第二个阶段，就是 MPI_AllGather 了。MPI_AllGather 本身也有非常多的算法实现。RingAllReduce 使用的是 ompi_coll_base_allgather_intra_ring。这一实现一共需要 N-1 步。在第 i 步的时候，Rank r 进程会收到来自 r-1 进程的信息，这一信息中包括了 r-i-1 进程的数据。同时，r 进程会给 r+1 进程发送包含 r-i 进程的数据。所以每步中每个进程的上下行通信量同样都是 M/N。

所以整体来看，单步中每个进程的上下行通信量为 M/N，而在整个过程中，每个进程的上下行通信量都是 2(N-1)*M/N。所以我们认为 RingAllReduce 对带宽特别友好，能很好地解决参数服务器架构中的带宽瓶颈问题。其实 MPI_AllGather 除了 Ring 之外还有很多更高效的实现，但由于 MPI_RingAllReduce 中对带宽的要求至少是 M/N，因此 ompi_coll_base_allgather_intra_ring 的实现已经完全够用，在任意时刻都占满 M/N 的上下行。

将 RingAllReduce 引入深度学习，是百度的工作，这一工作开源在 baidu-research/tensorflow-allreduce。百度利用了 MPI 端到端通信的原语，重新实现了 ompi_coll_base_allgather_intra_ring 和 ompi_coll_base_reduce_scatter_intra_ring。至于不直接使用 MPI_AllReduce 的原语，猜测应该是为了兼容更多的 MPI 实现，同时避免动态选择算法导致没有启用 RingAllReduce 的可能（尽管 OpenMPI 可以静态选择算法，但可能其他实现不支持）。

百度的这一实现非常易懂，总共只有 3000 行不到的代码，其中相当部分是测试。百度提供了一个自己的 Optimizer，重载了 compute_gradients 的实现。

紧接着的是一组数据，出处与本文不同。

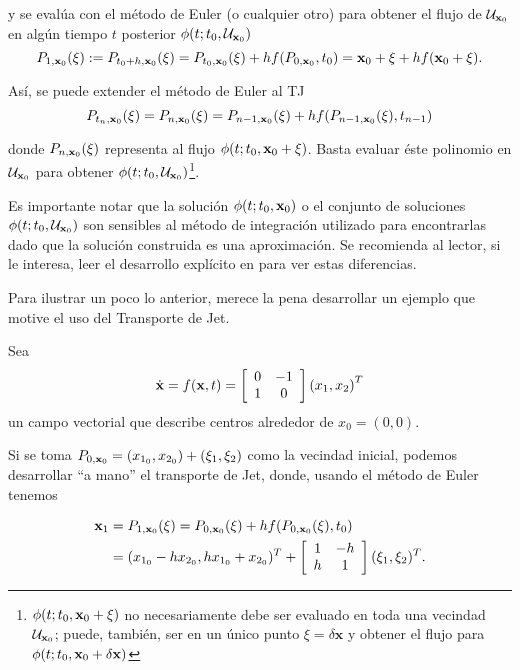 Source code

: y se evalúa con el método de Euler (o cualquier otro) para obtener el flujo de $\mathcal{U}_{\mathbf{x}_0}$ en algún tiempo $t$ posterior $\phi(t;t_0,\mathcal{U}_{\mathbf{x}_0} )$
\begin{equation*}
P_{1,\mathbf{x}_0}(\xi) := P_{t_0+h,\mathbf{x}_0}(\xi) = P_{t_0,\mathbf{x}_0}(\xi) + h f(P_{0,\mathbf{x}_0},t_0) = \mathbf{x}_0 + \xi + h f(\mathbf{x}_0 + \xi).
\end{equation*}

Así, se puede extender el método de Euler al TJ 
\begin{equation}
 P_{t_n,\mathbf{x}_0}(\xi) = P_{n,\mathbf{x}_0}(\xi) = P_{n-1,\mathbf{x}_0}(\xi) + h f(P_{n-1,\mathbf{x}_0}(\xi),t_{n-1})
 \label{eq:eulerU}
\end{equation}

donde $P_{n,\mathbf{x}_0}(\xi)$ representa al flujo $\phi(t;t_0,\mathbf{x}_0 + \xi)$. Basta evaluar éste polinomio en $\mathcal{U}_{\mathbf{x}_0}$ para obtener $\phi(t;t_0,\mathcal{U}_{\mathbf{x}_0} )$\footnote{$\phi(t;t_0,\mathbf{x}_0 + \xi)$ no necesariamente debe ser evaluado en toda una vecindad $\mathcal{U}_{\mathbf{x}_0}$; puede, también, ser en un único punto $\xi =\delta \mathbf{x}$ y obtener el flujo para $\phi(t;t_0,\mathbf{x}_0 + \delta \mathbf{x})$}.

Es importante notar que la solución $\phi(t;t_0,\mathbf{x}_0)$ o el conjunto de soluciones $\phi(t;t_0,\mathcal{U}_{\mathbf{x}_0} )$ son sensibles al método de integración utilizado para encontrarlas dado que la solución construida es una aproximación. Se recomienda al lector, si le interesa, leer el desarrollo explícito en \cite{p-palau} para ver estas diferencias.

Para ilustrar un poco lo anterior, merece la pena desarrollar un ejemplo que motive el uso del Transporte de Jet.

Sea
\begin{align}
\dot{\mathbf{x}} = f(\mathbf{x},t) = \left[ \begin{array}{cc}
 0 & -1  \\
 1 & 0  \\
\end{array} \right] \left( x_1, x_2 \right)^T
\label{eq:center}
\end{align}
un campo vectorial que describe centros alrededor de $x_0 = (0,0)$. 

Si se toma $P_{0,\mathbf{x}_0} = (x_{1_0},x_{2_0}) + (\xi_1,\xi_2)$ como la vecindad inicial, podemos desarrollar ``a mano'' el transporte de Jet, donde, usando el método de Euler tenemos

\begin{align*}
\mathbf{x}_1 &= P_{1,\mathbf{x}_0}(\xi) = P_{0,\mathbf{x}_0}(\xi) + h f(P_{0,\mathbf{x}_0}(\xi),t_0) \\
&= (x_{1_0} - h x_{2_0}, h x_{1_0} + x_{2_0} )^T + \left[ \begin{array}{cc}
 1 & -h  \\
h & 1  \\
\end{array} \right] (\xi_1,\xi_2)^T.
\end{align*} 

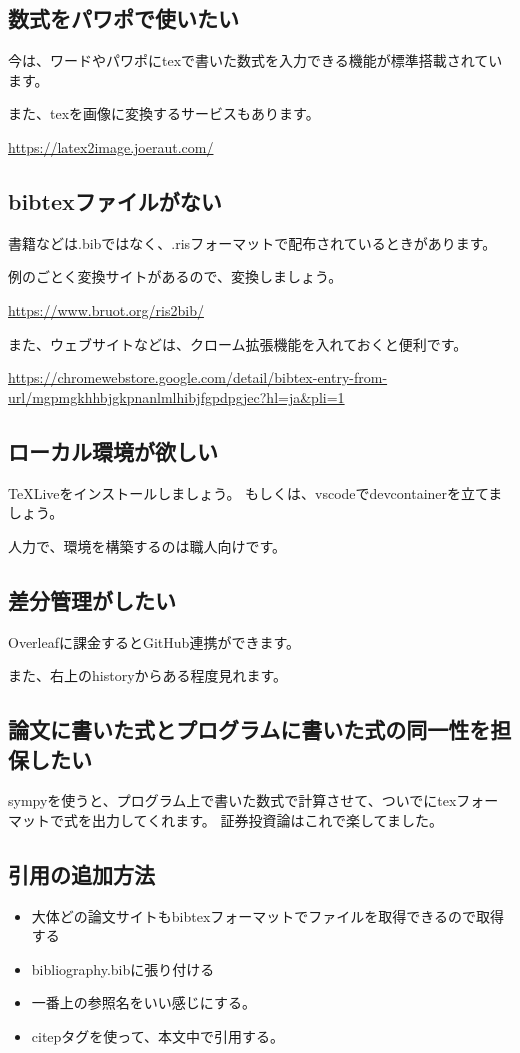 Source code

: \subsection{数式をパワポで使いたい}

今は、ワードやパワポにtexで書いた数式を入力できる機能が標準搭載されています。

また、texを画像に変換するサービスもあります。

\url{https://latex2image.joeraut.com/}

\subsection{bibtexファイルがない}

書籍などは.bibではなく、.risフォーマットで配布されているときがあります。

例のごとく変換サイトがあるので、変換しましょう。

\url{https://www.bruot.org/ris2bib/}

また、ウェブサイトなどは、クローム拡張機能を入れておくと便利です。

\url{https://chromewebstore.google.com/detail/bibtex-entry-from-url/mgpmgkhhbjgkpnanlmlhibjfgpdpgjec?hl=ja&pli=1}

\subsection{ローカル環境が欲しい}

TeXLiveをインストールしましょう。
もしくは、vscodeでdevcontainerを立てましょう。

人力で、環境を構築するのは職人向けです。

\subsection{差分管理がしたい}

Overleafに課金するとGitHub連携ができます。

また、右上のhistoryからある程度見れます。

\subsection{論文に書いた式とプログラムに書いた式の同一性を担保したい}

sympyを使うと、プログラム上で書いた数式で計算させて、ついでにtexフォーマットで式を出力してくれます。
証券投資論はこれで楽してました。

\subsection{引用の追加方法}

\begin{itemize}
    \item 大体どの論文サイトもbibtexフォーマットでファイルを取得できるので取得する
    \item bibliography.bibに張り付ける
    \item 一番上の参照名をいい感じにする。
    \item citepタグを使って、本文中で引用する。
\end{itemize}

class DistributedOptimizer(tf.train.Optimizer):
    """
    An optimizer that wraps another tf.Optimizer, using an MPI allreduce to
    average gradient values before applying gradients to model weights.
    """

    def __init__(self, optimizer, name=None, use_locking=False):
        """
        Construct a new DistributedOptimizer, which uses another optimizer
        under the hood for computing single-process gradient values and
        applying gradient updates after the gradient values have been averaged
        across all the MPI ranks.
        Args:
          optimizer:
            Optimizer to use for computing gradients and applying updates.
          name:
            Optional name prefix for the operations created when applying
            gradients. Defaults to "Distributed" followed by the provided
            optimizer type.
          use_locking:
            Whether to use locking when updating variables.
            See Optimizer.__init__ for more info.
        """
        if name is None:
            name = "Distributed{}".format(type(optimizer).__name__)

        self._optimizer = optimizer
        super(DistributedOptimizer, self).__init__(
            name=name, use_locking=use_locking)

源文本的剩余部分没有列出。